= WHAT THIS TASK INVOLVES =
The data below is to be set down exactly.

-------------------------

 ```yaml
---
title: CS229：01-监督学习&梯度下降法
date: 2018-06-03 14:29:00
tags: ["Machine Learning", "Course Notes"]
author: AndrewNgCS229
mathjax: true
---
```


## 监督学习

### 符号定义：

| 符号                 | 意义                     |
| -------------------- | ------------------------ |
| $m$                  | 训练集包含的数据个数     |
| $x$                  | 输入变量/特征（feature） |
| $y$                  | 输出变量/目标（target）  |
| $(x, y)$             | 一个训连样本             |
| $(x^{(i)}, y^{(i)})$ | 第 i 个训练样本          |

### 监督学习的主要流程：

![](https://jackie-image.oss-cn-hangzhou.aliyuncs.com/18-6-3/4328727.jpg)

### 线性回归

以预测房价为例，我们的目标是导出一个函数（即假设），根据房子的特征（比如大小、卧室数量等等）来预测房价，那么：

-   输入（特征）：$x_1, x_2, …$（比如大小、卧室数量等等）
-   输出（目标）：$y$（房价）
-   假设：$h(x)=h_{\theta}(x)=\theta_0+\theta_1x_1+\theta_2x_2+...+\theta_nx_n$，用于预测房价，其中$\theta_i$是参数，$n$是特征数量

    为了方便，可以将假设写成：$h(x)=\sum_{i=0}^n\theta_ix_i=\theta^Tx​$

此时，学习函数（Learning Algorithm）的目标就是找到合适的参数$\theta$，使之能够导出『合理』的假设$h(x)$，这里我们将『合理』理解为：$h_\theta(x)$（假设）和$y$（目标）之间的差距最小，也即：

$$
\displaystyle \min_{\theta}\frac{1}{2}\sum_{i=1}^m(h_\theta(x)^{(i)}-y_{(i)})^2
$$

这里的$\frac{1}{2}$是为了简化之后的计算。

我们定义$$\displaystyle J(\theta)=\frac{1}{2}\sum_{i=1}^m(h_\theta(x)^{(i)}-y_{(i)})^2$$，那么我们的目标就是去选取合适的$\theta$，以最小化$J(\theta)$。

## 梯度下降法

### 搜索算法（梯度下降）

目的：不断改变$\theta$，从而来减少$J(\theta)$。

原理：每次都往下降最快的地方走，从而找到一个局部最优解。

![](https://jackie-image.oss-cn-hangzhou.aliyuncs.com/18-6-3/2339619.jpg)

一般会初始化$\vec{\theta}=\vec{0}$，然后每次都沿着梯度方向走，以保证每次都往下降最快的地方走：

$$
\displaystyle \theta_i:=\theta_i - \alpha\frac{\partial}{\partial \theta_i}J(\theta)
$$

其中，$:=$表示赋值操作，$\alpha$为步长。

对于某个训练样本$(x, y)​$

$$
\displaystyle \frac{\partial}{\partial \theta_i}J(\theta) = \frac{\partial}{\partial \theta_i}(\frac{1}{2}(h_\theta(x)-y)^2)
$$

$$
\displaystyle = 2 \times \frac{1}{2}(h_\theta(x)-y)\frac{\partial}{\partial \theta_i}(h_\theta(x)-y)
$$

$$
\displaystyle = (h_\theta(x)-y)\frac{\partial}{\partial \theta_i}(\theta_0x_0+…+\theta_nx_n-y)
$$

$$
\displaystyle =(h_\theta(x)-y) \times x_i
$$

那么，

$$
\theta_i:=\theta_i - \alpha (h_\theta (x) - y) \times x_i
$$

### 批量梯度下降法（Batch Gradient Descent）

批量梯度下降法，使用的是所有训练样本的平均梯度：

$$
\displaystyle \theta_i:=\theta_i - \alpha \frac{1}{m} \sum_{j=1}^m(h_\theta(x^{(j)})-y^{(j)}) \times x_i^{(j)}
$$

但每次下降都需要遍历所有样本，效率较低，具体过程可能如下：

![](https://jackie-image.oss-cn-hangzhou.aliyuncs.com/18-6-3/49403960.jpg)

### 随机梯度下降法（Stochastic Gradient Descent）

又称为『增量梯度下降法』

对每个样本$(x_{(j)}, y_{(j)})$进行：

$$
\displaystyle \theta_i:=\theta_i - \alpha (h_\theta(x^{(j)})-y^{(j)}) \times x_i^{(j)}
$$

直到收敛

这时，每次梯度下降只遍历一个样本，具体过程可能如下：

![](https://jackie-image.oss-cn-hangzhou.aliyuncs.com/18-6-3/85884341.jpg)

-------------------------

= RESULT OF THIS EXERCISE =
 ```yaml
---
title: CS229：01-监督学习&梯度下降法
date: 2018-06-03 14:29:00
tags: ["Machine Learning", "Course Notes"]
author: AndrewNgCS229
mathjax: true
---
```


## 监督学习

### 符号定义：

| 符号                 | 意义                     |
| -------------------- | ------------------------ |
| $m$                  | 训练集包含的数据个数     |
| $x$                  | 输入变量/特征（feature） |
| $y$                  | 输出变量/目标（target）  |
| $(x, y)$             | 一个训连样本             |
| $(x^{(i)}, y^{(i)})$ | 第 i 个训练样本          |

### 监督学习的主要流程：

![](https://jackie-image.oss-cn-hangzhou.aliyuncs.com/18-6-3/4328727.jpg)

### 线性回归

以预测房价为例，我们的目标是导出一个函数（即假设），根据房子的特征（比如大小、卧室数量等等）来预测房价，那么：

-   输入（特征）：$x_1, x_2, …$（比如大小、卧室数量等等）
-   输出（目标）：$y$（房价）
-   假设：$h(x)=h_{\theta}(x)=\theta_0+\theta_1x_1+\theta_2x_2+...+\theta_nx_n$，用于预测房价，其中$\theta_i$是参数，$n$是特征数量

    为了方便，可以将假设写成：$h(x)=\sum_{i=0}^n\theta_ix_i=\theta^Tx​$

此时，学习函数（Learning Algorithm）的目标就是找到合适的参数$\theta$，使之能够导出『合理』的假设$h(x)$，这里我们将『合理』理解为：$h_\theta(x)$（假设）和$y$（目标）之间的差距最小，也即：

$$
\displaystyle \min_{\theta}\frac{1}{2}\sum_{i=1}^m(h_\theta(x)^{(i)}-y_{(i)})^2
$$

这里的$\frac{1}{2}$是为了简化之后的计算。

我们定义$$\displaystyle J(\theta)=\frac{1}{2}\sum_{i=1}^m(h_\theta(x)^{(i)}-y_{(i)})^2$$，那么我们的目标就是去选取合适的$\theta$，以最小化$J(\theta)$。

## 梯度下降法

### 搜索算法（梯度下降）

目的：不断改变$\theta$，从而来减少$J(\theta)$。

原理：每次都往下降最快的地方走，从而找到一个局部最优解。

![](https://jackie-image.oss-cn-hangzhou.aliyuncs.com/18-6-3/2339619.jpg)

一般会初始化$\vec{\theta}=\vec{0}$，然后每次都沿着梯度方向走，以保证每次都往下降最快的地方走：

$$
\displaystyle \theta_i:=\theta_i - \alpha\frac{\partial}{\partial \theta_i}J(\theta)
$$

其中，$:=$表示赋值操作，$\alpha$为步长。

对于某个训练样本$(x, y)​$

$$
\displaystyle \frac{\partial}{\partial \theta_i}J(\theta) = \frac{\partial}{\partial \theta_i}(\frac{1}{2}(h_\theta(x)-y)^2)
$$

$$
\displaystyle = 2 \times \frac{1}{2}(h_\theta(x)-y)\frac{\partial}{\partial \theta_i}(h_\theta(x)-y)
$$

$$
\displaystyle = (h_\theta(x)-y)\frac{\partial}{\partial \theta_i}(\theta_0x_0+…+\theta_nx_n-y)
$$

$$
\displaystyle =(h_\theta(x)-y) \times x_i
$$

那么，

$$
\theta_i:=\theta_i - \alpha (h_\theta (x) - y) \times x_i
$$

### 批量梯度下降法（Batch Gradient Descent）

批量梯度下降法，使用的是所有训练样本的平均梯度：

$$
\displaystyle \theta_i:=\theta_i - \alpha \frac{1}{m} \sum_{j=1}^m(h_\theta(x^{(j)})-y^{(j)}) \times x_i^{(j)}
$$

但每次下降都需要遍历所有样本，效率较低，具体过程可能如下：

![](https://jackie-image.oss-cn-hangzhou.aliyuncs.com/18-6-3/49403960.jpg)

### 随机梯度下降法（Stochastic Gradient Descent）

又称为『增量梯度下降法』

对每个样本$(x_{(j)}, y_{(j)})$进行：

$$
\displaystyle \theta_i:=\theta_i - \alpha (h_\theta(x^{(j)})-y^{(j)}) \times x_i^{(j)}
$$

直到收敛

这时，每次梯度下降只遍历一个样本，具体过程可能如下：

![](https://jackie-image.oss-cn-hangzhou.aliyuncs.com/18-6-3/85884341.jpg)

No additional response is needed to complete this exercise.